- Anocha Panjoy before her abduction
- Born: Buapha Panjoy (บัวผา ปันจ้อย) July 12, 1955 (age 71) Huai Sai, San Kamphaeng, Chiang Mai, Thailand
- Disappeared: 21 May 1978 (aged 22) Macau
- Status: Missing for 48 years, 1 month and 29 days
- Spouse: Larry Allen Abshier ​ ​(m. 1978; died 1983)​

= Anocha Panjoy =

Thai woman kidnapped by North Korea (born 1955)

Anocha Panjoy (อโนชา ปันจ้อย; ; born July 12, 1955) is a Thai national who was abducted by North Korean agents from Macau on 21 May 1978. Her case only became known after the release of the American Charles Robert Jenkins and his Japanese family in 2004.

==Early life and abduction==
Panjoy was born in the village of Ban Nong Sae in Huai Sai, San Kamphaeng District, Chiang Mai Province, northern Thailand. Her father, Som Panjoy, was a Korean War veteran. Panjoy's mother died while she was a child, and her father died three months before the family became aware of what had happened to her.

After graduating from high-school, Panjoy moved to Bangkok, and then to Macau where she worked as a massage therapist in a local hotel. On 21 May 1978, she left her apartment telling her friends she was going to a local beauty parlour. According to Charles Robert Jenkins, whose book The Reluctant Communist tells of the abduction as related to him personally by Panjoy, she had agreed to take a man claiming to be a Japanese tourist on a guided boat tour. On a nearby beach, she was then ambushed and forced onto the boat, before being taken to North Korea.

==Life in North Korea==
Shortly after her arrival in Pyongyang, Panjoy was forced to marry U.S. defector Larry Allen Abshier. In 1980 Panjoy and her husband moved into an apartment near Jenkins and his Japanese wife Hitomi Soga, herself an abductee. Panjoy became close with the family. Abshier died in 1983.

Panjoy continued to live close to the Jenkins family until 1989, when she married an East German businessman who worked for the government. Soga and Jenkins last saw Panjoy in 1989, shortly before her second wedding.

Jenkins stated that when he met Panjoy, she wished to return to Thailand and reunite with her family.

==Sightings and information since 2000==
In 2003, shortly before his departure to Japan, Jenkins was told by North Korean officials that if he chose to remain in North Korea, he would be allowed to live with Panjoy.
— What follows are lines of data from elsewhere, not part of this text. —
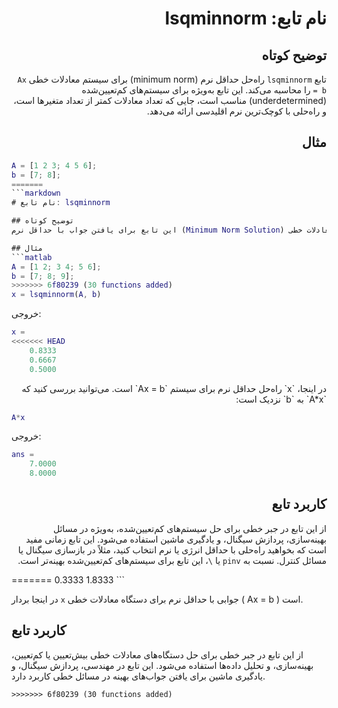

<div dir="rtl">

# نام تابع: lsqminnorm

## توضیح کوتاه
تابع `lsqminnorm` راه‌حل حداقل نرم (minimum norm) برای سیستم معادلات خطی `Ax = b` را محاسبه می‌کند. این تابع به‌ویژه برای سیستم‌های کم‌تعیین‌شده (underdetermined) مناسب است، جایی که تعداد معادلات کمتر از تعداد متغیرها است، و راه‌حلی با کوچک‌ترین نرم اقلیدسی ارائه می‌دهد.

## مثال
<div dir="ltr">

```matlab
A = [1 2 3; 4 5 6];
b = [7; 8];
=======
```markdown
# نام تابع: lsqminnorm

## توضیح کوتاه
این تابع برای یافتن جواب با حداقل نرم (Minimum Norm Solution) برای دستگاه معادلات خطی \( Ax = b \) استفاده می‌شود. این تابع به‌ویژه برای ماتریس‌های غیرمربعی یا تکین که ممکن است چندین جواب داشته باشند، مناسب است و جوابی با کوچک‌ترین نرم اقلیدسی را برمی‌گرداند.

## مثال
```matlab
A = [1 2; 3 4; 5 6];
b = [7; 8; 9];
>>>>>>> 6f80239 (30 functions added)
x = lsqminnorm(A, b)
```

خروجی:
```matlab
x =
<<<<<<< HEAD
    0.8333
    0.6667
    0.5000
```

</div>
در اینجا، `x` راه‌حل حداقل نرم برای سیستم `Ax = b` است. می‌توانید بررسی کنید که `A*x` به `b` نزدیک است:
<div dir="ltr">

```matlab
A*x
```

خروجی:
```matlab
ans =
    7.0000
    8.0000
```

</div>

## کاربرد تابع
از این تابع در جبر خطی برای حل سیستم‌های کم‌تعیین‌شده، به‌ویژه در مسائل بهینه‌سازی، پردازش سیگنال، و یادگیری ماشین استفاده می‌شود. این تابع زمانی مفید است که بخواهید راه‌حلی با حداقل انرژی یا نرم انتخاب کنید، مثلاً در بازسازی سیگنال یا مسائل کنترل. نسبت به `pinv` یا `\`، این تابع برای سیستم‌های کم‌تعیین‌شده بهینه‌تر است.

</div>
=======
    0.3333
    1.8333
```

در اینجا بردار `x` جوابی با حداقل نرم برای دستگاه معادلات خطی \( Ax = b \) است.

## کاربرد تابع
از این تابع در جبر خطی برای حل دستگاه‌های معادلات خطی بیش‌تعیین یا کم‌تعیین، بهینه‌سازی، و تحلیل داده‌ها استفاده می‌شود. این تابع در مهندسی، پردازش سیگنال، و یادگیری ماشین برای یافتن جواب‌های بهینه در مسائل خطی کاربرد دارد.
```
>>>>>>> 6f80239 (30 functions added)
This made him believe she was still alive.

Panjoy's family had no information about her condition until 2005, when her older brother recognised her in a photograph being held by Jenkins during a television interview. Once her family realised she was alive until at least 1989, they began to look for help to have her returned.

In 2005, Panjoy's brother met Teruaki Masumoto, the secretary general of the National Association for the Rescue of Japanese Kidnapped by North Korea (NAKRN).

In 2006, the city of Chiang Mai, near Panjoy's hometown staged a photo exhibition to draw attention to her story. Suknam Panjoy wrote an open letter to his sister, supported by NARKN, and ReACH.

I wonder if you miss me after you read this letter? Since seeing your news, everybody in our family hopes to see you soon. This abduction should never have happened to you. Everybody wants to see you. You know, after you disappeared, we have faced many trials and tribulations. We have spent a lot of money trying to find you. Our father fell ill so I finally admitted him to the hospital at age 97. But, he passed away last year. I hope that if you read this letter, you will miss all of your family. Your family wants to help you come back. You don’t need to be afraid of anything.

With the death of Kim Jong-il in December 2011, people were hopeful that progress could be made in negotiations between the countries.

North Korea denies that Panjoy was abducted by its agents or that she was ever in the country. North Korea also denies the abduction of the nationals of any country other than Japan.